The entire crime scene associatd with drugs, including most thefts in the U.S., could be done away with by adopting two simple measures:
1. Legalize marijuana and control it like alchohol. It is less harmful.
2. Give addicts to hard drugs a prescription for the drug they use and let them buy it at a pharmacy. If they are truly addicted, they are going to get the drug illegally if they can't get it legally. And if they can get it legally, they won't have to steal the radio out of your car to pay for their drugs.
Lets spend the $30 billion per year we now spend of the War on Drugs on education against drug use, and rehabilitation for existing addicts.
In a recent US Supreme Court decision regarding the "medical necessity" defense as an exception to the Controlled Substances Act, Justtice Thomas writing for the majority made a point of stating that the Court was not ruling on the Constitutionality of the CSA. The Court was only ruling that medical marijuana did not qualify for a "medical necessity" exclusion to the law.
Perhaps I am just hearing what I want to hear, but it sure sounded to me like the conservative wing of the Court was just begging for someone to challenge the entire Constrolled Substances Act on Constitutional grounds.
No one grower will ever be responsible for their crop if there are millions of growers. Sure the price of MARIJUANA may go down due to legaization but where are the regulations for mom and pop growers? Are they going to be responsible for the negative side effects of smoking MARIJUANA?
Then I would leave it up to each individual state as to whether they want to allow the sale of it or not.
And that's the only way they will get it.
Either we legalize it, and fast, or we get busy locking up millions of Canadians.This is the elephant in the room that Drug Warriors won't discuss. Well, actually it is the largest elephant in the room among the other elephants of police corruption, addiction rates among police, suicide rates among police, divorce rates among police, criminality rates among children of police, a 16-year shorter than average life expectancy among police, etc.
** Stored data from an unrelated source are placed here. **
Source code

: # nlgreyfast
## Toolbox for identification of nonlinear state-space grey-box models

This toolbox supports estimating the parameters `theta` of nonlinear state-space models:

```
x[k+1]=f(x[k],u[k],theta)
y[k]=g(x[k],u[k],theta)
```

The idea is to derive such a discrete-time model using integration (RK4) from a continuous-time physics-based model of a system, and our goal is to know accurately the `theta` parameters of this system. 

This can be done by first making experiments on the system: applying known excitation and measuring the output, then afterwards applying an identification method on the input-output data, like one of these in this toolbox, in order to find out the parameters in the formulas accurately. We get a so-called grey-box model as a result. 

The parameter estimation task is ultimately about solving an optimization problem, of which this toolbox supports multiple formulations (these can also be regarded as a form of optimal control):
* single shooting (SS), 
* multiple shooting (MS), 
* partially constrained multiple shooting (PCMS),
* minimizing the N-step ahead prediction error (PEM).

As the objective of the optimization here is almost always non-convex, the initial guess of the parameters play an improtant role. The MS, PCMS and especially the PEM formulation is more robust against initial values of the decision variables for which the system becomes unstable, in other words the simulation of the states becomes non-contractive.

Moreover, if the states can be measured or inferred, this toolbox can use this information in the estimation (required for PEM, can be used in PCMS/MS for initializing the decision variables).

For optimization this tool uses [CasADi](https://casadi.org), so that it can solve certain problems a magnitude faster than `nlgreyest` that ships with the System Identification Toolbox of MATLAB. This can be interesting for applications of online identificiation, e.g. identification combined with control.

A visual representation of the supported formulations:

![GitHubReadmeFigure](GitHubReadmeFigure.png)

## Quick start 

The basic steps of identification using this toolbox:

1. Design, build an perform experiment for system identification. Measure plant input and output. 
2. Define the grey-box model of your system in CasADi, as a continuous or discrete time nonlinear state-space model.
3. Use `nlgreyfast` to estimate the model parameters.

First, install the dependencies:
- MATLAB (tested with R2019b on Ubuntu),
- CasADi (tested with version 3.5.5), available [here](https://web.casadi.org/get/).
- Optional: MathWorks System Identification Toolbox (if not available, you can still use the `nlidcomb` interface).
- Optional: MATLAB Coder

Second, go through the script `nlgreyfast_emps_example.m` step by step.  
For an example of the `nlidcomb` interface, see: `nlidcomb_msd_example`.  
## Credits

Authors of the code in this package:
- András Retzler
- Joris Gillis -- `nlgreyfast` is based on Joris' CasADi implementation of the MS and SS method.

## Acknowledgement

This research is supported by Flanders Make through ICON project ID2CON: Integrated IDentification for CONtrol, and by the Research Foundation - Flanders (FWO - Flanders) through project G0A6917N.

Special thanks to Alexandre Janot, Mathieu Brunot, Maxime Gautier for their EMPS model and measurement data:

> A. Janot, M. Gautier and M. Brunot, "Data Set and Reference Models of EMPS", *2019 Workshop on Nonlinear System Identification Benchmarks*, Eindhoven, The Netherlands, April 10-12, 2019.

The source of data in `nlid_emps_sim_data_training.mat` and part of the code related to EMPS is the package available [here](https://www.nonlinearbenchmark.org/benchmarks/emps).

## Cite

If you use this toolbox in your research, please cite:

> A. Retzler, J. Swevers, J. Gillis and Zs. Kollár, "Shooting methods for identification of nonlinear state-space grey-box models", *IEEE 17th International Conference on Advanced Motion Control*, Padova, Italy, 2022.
The fact is there is no way to "win" the Drug War, so we better start thinking of what else we must do. The number of Drug Warriors required is infeasible. The number of prisons required is infeasible. The people who would have to be imprisoned would cause insurrection.
"Obey our government, or feel its wrath!"
Can't wait to see if that guy, or his alter ego, show up on this thread. It's like watching for Bigfoot.
How could this be true? If they have to steal to pay for it today, how will they magically have more money by legal means tomorrow to pay for it if it is legal?
However, there is one major difference between an illegal drug such as Marijuana and a legal drug such as alcohol. That one difference is intoxication. I can enjoy alcohol recreationally in moderate amounts and can control my level of intoxication. I can decide just to savor the taste of a good beer, or get obliterated on a fifth of whisky. With Marijuana it's a different story. The only result of use is intoxication. While this isn't necessarily a reason NOT to legalize, it certainly nullifies the comparison of Cannibis to alcohol.
LOL! Here is the pot quote for the ages,
Another man, Patrick Hughes(a "medical marijuana "patient") circled around the police squad units -- sent as backup -- intermittently standing up and raising his arms in the air. "I have brain damage," he said. "I can stand up, but I can't walk."
Hughes said he smokes marijuana morning, noon and night to ease the pain.
It just seemed to make sense. Those people were not doing any harm to anybody.
On the other hand, I saw much puking and fighting outside booze bars.
The question should be why do the deadheads want to legalize marijuana.
Unless its for old voters who ain't got a chance without viagra, prozac, xanax valium,oxycotin,sinaid,and on and on
Define work. Murder laws never work and they never will either.
That argument is bogus. Marijuana use inevitably leads to harder drugs. Besides, that argument is no longer true. It might have been true 20 years ago, but now pot is much stronger. It is grown to produce new generations of plants with a higher THC content. Pot is now psychologically addictive, whereas it wasn't 20 years ago.